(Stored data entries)
━━━━━━━━
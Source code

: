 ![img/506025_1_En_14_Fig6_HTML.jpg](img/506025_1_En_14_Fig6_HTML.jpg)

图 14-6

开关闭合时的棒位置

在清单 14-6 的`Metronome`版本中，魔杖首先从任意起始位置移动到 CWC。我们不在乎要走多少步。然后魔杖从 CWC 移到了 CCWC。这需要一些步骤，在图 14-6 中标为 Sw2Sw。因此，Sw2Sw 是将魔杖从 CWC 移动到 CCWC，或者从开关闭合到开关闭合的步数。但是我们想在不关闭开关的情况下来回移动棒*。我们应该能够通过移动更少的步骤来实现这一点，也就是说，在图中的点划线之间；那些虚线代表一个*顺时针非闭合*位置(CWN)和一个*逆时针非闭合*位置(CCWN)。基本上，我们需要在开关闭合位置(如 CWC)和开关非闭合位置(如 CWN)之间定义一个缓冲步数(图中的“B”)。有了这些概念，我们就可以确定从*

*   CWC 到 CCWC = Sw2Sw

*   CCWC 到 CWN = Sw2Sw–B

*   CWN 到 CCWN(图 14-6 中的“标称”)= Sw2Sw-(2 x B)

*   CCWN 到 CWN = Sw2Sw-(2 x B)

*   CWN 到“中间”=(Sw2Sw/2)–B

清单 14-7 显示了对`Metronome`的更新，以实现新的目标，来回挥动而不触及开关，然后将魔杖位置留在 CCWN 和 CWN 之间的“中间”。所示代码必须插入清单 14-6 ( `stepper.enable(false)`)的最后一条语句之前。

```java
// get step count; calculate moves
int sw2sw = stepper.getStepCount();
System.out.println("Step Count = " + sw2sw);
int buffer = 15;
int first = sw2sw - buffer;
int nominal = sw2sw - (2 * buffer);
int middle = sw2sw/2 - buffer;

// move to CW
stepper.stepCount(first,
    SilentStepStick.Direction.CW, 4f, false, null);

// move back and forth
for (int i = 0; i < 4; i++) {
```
━━━━━━━━
Task directions - Return all lines of the data in which the string "false" appears.

Output for this exercise -
清单 14-7 显示了对`Metronome`的更新，以实现新的目标，来回挥动而不触及开关，然后将魔杖位置留在 CCWN 和 CWN 之间的“中间”。所示代码必须插入清单 14-6 ( `stepper.enable(false)`)的最后一条语句之前。
    SilentStepStick.Direction.CW, 4f, false, null);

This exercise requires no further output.